**THE PROBLEM:** Make the copy match the entries below exactly, with no pictures carried over.

---------------

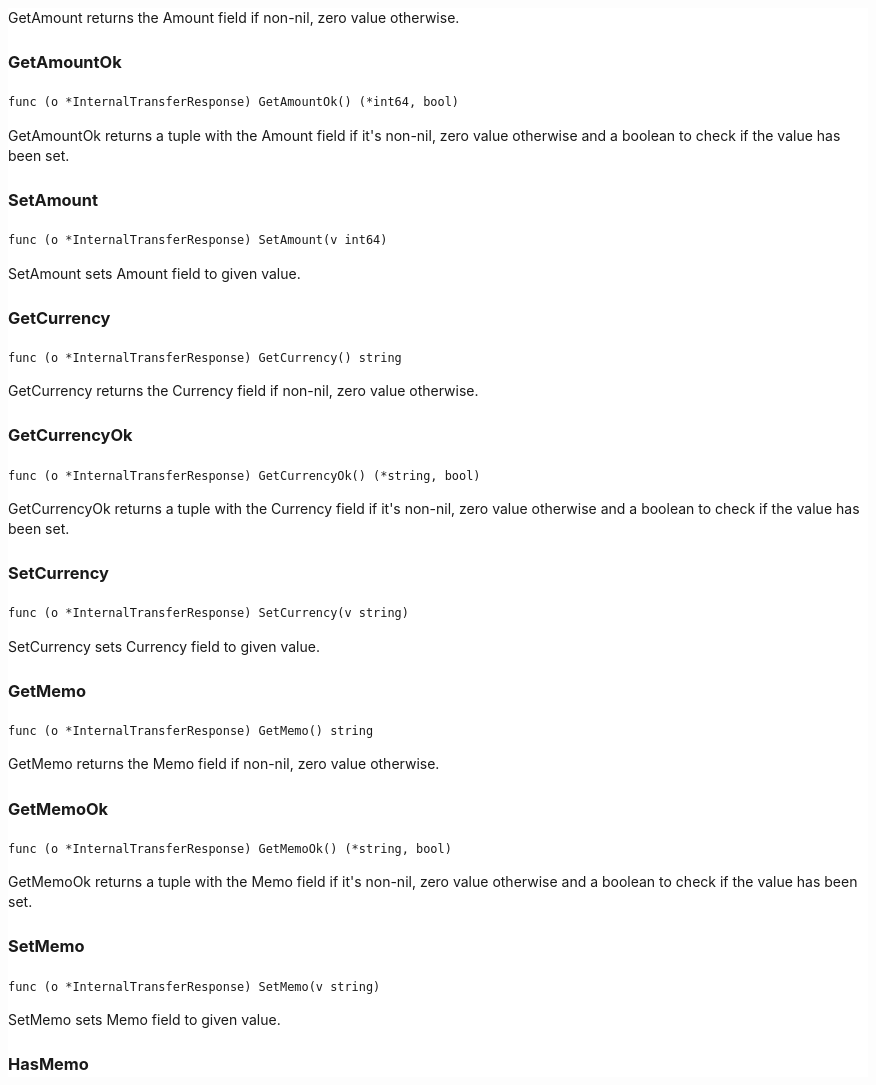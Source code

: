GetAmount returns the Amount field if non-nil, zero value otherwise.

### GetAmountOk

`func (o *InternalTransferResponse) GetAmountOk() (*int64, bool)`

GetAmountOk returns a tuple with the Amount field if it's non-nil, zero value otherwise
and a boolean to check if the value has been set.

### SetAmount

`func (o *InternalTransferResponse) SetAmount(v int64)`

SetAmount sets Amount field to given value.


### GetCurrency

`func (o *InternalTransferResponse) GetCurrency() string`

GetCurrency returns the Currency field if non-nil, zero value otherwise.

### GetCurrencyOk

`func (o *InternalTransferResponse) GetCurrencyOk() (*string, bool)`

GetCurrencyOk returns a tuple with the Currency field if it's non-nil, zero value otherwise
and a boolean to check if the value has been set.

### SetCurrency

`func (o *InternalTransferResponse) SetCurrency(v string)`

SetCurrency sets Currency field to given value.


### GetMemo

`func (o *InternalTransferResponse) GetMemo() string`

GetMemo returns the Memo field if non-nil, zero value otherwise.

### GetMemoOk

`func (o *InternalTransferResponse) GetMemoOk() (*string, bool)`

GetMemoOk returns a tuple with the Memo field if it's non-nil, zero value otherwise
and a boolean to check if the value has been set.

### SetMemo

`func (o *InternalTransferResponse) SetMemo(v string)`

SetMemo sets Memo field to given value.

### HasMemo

---------------

**PROBLEM SOLUTION:**
Source code

:GetAmount returns the Amount field if non-nil, zero value otherwise.

### GetAmountOk

`func (o *InternalTransferResponse) GetAmountOk() (*int64, bool)`

GetAmountOk returns a tuple with the Amount field if it's non-nil, zero value otherwise
and a boolean to check if the value has been set.

### SetAmount

`func (o *InternalTransferResponse) SetAmount(v int64)`

SetAmount sets Amount field to given value.


### GetCurrency

`func (o *InternalTransferResponse) GetCurrency() string`

GetCurrency returns the Currency field if non-nil, zero value otherwise.

### GetCurrencyOk

`func (o *InternalTransferResponse) GetCurrencyOk() (*string, bool)`

GetCurrencyOk returns a tuple with the Currency field if it's non-nil, zero value otherwise
and a boolean to check if the value has been set.

### SetCurrency

`func (o *InternalTransferResponse) SetCurrency(v string)`

SetCurrency sets Currency field to given value.


### GetMemo

`func (o *InternalTransferResponse) GetMemo() string`

GetMemo returns the Memo field if non-nil, zero value otherwise.

### GetMemoOk

`func (o *InternalTransferResponse) GetMemoOk() (*string, bool)`

GetMemoOk returns a tuple with the Memo field if it's non-nil, zero value otherwise
and a boolean to check if the value has been set.

### SetMemo

`func (o *InternalTransferResponse) SetMemo(v string)`

SetMemo sets Memo field to given value.

### HasMemo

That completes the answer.